I don’t really understand agents. I just don’t get why we need to pretend we have multiple personalities, especially when they’re all using the same model.
Can anyone please give me a usecase, that couldn’t be solved with a single API call to a modern LLM (capable of multi-step planning/reasoning) and a proper prompt?
Or is this really just about building the prompt, and giving the LLM closer guidance by splitting into multiple calls?
I’m specifically not asking about function calling.
https://aider.chat/2024/09/26/architect.html
"Aider now has experimental support for using two models to complete each coding task:
An Architect model is asked to describe how to solve the coding problem.
An Editor model is given the Architect’s solution and asked to produce specific code editing instructions to apply those changes to existing source files.
Splitting up “code reasoning” and “code editing” in this manner has produced SOTA results on aider’s code editing benchmark. Using o1-preview as the Architect with either DeepSeek or o1-mini as the Editor produced the SOTA score of 85%. Using the Architect/Editor approach also significantly improved the benchmark scores of many models, compared to their previous “solo” baseline scores (striped bars)."
In particular, recent discord chat suggests that o3m is the most effective architect and Claude Sonnet is the most effective code editor.
I don't get it either. Watching implementations on YouTube etc it primarily it feels like a load of verbiage trying to carve out a sub-industry, but the meat on the bone just seems to be defining discreet units of AI actions that can be chained into workflows that interact with non-ai services.
AI seems to forget more things as the context window grows. Agents keep scope local and focused, so you can get better/faster results, or use models trained on specific tasks.
Just like in real life, there's generalists and experts. Depending on your task you might prefer an expert over a generalist, think f.e. brain surgery versus "summarize this text".
I don't work in prompt engineering but my partner does and she tells me numerous need for agents in cases where you want some technology which goes and seeks things on the live web and then comes back and you want to make sense of that found data with the LLM and pre-written prompts where you use that data as variables, and then possibly go back into the web if the task remains unsolved.
One of the key limitations of even state-of-the-art LLMs is that their coherence and usefulness tend to degrade as the context window grows. When tackling complex workflows, such as customer support automation or code review pipelines - breaking the process into smaller, well-defined tasks allows the model to operate with more relevant and focused context at each step, improving reliability.
Additionally, in self-hosted environments, using an agent-based approach can be more cost-effective. Simpler or less computationally intensive tasks can be offloaded to smaller models, which not only reduces costs but also improves response times.
That being said, this approach is most effective when dealing with structured workflows that can be logically decomposed. In more open-ended tasks, such as "build me an app," the results can be inconsistent unless the task is well-scoped or has extensive precedent (e.g., generating a simple Pong clone). In such cases, additional oversight and iterative refinement are often necessary.

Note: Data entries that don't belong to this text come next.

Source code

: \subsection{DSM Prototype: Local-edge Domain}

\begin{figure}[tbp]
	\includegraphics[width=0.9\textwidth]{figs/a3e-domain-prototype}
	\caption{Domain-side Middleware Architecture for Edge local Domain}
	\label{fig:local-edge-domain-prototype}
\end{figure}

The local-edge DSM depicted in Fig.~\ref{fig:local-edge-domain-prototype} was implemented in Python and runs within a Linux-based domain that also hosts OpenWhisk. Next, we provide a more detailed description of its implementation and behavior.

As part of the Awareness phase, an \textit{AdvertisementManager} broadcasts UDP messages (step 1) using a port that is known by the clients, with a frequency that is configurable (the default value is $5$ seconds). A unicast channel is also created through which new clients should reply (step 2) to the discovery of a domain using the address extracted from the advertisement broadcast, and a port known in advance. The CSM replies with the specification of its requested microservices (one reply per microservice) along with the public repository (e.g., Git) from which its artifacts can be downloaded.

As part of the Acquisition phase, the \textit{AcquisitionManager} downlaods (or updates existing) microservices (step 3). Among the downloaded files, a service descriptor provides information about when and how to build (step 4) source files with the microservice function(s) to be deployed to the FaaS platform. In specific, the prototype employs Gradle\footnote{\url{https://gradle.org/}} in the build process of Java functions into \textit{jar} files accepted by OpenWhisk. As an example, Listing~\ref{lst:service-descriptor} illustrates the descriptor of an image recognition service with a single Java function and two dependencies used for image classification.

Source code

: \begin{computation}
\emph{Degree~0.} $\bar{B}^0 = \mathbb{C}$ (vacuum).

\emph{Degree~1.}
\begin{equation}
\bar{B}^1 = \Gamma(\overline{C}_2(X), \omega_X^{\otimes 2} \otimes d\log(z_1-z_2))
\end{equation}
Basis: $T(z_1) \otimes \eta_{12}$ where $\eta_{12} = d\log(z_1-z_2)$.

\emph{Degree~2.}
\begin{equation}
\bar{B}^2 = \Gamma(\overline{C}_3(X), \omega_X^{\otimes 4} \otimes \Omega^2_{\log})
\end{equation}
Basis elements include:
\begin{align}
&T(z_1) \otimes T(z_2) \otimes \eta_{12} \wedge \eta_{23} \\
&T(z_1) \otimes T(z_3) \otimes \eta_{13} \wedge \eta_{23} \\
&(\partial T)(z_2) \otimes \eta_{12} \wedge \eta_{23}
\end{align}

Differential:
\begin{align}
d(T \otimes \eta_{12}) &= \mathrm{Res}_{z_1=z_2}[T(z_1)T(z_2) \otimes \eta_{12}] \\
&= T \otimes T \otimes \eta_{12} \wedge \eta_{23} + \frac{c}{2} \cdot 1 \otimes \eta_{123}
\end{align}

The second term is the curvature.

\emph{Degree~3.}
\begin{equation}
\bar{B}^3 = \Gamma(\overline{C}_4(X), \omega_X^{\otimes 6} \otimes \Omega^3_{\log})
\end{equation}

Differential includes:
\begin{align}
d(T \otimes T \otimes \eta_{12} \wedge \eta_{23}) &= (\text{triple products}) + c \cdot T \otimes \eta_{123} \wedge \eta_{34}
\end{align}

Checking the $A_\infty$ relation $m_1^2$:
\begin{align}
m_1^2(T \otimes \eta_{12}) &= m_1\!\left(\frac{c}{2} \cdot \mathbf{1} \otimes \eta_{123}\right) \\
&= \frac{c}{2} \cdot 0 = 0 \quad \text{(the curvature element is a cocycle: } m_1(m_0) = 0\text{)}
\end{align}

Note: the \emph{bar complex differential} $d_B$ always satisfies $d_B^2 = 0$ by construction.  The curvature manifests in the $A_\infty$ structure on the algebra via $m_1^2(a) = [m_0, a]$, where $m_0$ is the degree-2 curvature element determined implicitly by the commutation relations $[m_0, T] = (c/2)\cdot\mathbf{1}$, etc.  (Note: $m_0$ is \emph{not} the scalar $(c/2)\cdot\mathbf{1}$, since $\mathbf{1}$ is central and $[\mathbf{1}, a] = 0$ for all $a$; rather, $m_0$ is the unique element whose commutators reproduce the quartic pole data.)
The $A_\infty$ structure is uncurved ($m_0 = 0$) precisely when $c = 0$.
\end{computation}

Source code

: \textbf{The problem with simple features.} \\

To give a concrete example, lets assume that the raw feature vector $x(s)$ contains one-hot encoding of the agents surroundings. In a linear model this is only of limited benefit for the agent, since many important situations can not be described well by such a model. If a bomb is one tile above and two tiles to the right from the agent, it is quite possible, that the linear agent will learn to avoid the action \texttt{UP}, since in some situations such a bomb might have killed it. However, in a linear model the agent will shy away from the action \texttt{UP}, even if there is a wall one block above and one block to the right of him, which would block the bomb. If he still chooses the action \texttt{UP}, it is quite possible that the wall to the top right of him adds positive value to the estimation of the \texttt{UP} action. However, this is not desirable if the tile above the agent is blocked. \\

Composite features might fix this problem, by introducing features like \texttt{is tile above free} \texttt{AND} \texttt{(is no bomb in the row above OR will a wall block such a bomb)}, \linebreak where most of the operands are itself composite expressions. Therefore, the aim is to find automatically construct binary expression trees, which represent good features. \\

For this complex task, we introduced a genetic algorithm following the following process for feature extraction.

One way to think about it is job orchestration. You end up with some kind of DAG of work to execute. If all the work you are doing is based on context from the initiation of the workflow, then theoretically you could do everything in a single prompt. But more interesting is when there is some kind of real-world interaction, potentially multiple. Such as a websearch, or executing code, calling an API. Then you take action based on the result of then. Which in turn might trigger another decision to take some other action, iteratively, and potentially branching.
Modularity. We could put all code in a single function, it is possible, but we prefer to organize it differently to make it easier to develop and reason about. Agents are similar
Without checking out this particular framework, the word is sometimes overloaded with that meaning (LLM personality), but actually in software engineering in general, "agent" generally means something with its own inner loop and branching logic (agent as in autonomy). It's a neccessary abstraction when you compose multiple workflows together under the same LLM interface, things like which flow to run next, and edge case handling for each of them etc.
If you ignore the word "agent" and autocomplete it in your mind to "step", things will make more sense.
Here is an example-- I highlight physical books as I read them with a red pen. Sometimes my highlights are underlines, sometimes I bracket relevant text. I also write some comments in the margins.
I want to photograph relevant pages and get the highlights and my comments into plain text. If I send an image of a highlighted/commented page to ChatGPT and ask to get everything into plain text, it doesn't work. It's just not smart enough to do it in one prompt. So, you have to do it in steps. First you ask for the comments. Then for underlined highlights. Then for bracketed highlights. Then you merge the output. Empirically, this produces much better results. (This is a really simple example; but imagine you add summarization or something, then the steps feed into each other)
As these things get complicated, you start bumping into repeated problems (like understanding what's happening between each step, tweaking prompts, etc.) Having a library with some nice tooling can help with those. It's not especially magical and nothing you couldn't do yourself. But you also could write Datadog or Splunk yourself. It's just convenient not to.
The internet decided to call these types of programs agents, which confuses engineers like you (and me) who tend to think concretely. But if you get past that word, and maybe write an example app or something, I promise these things will make sense.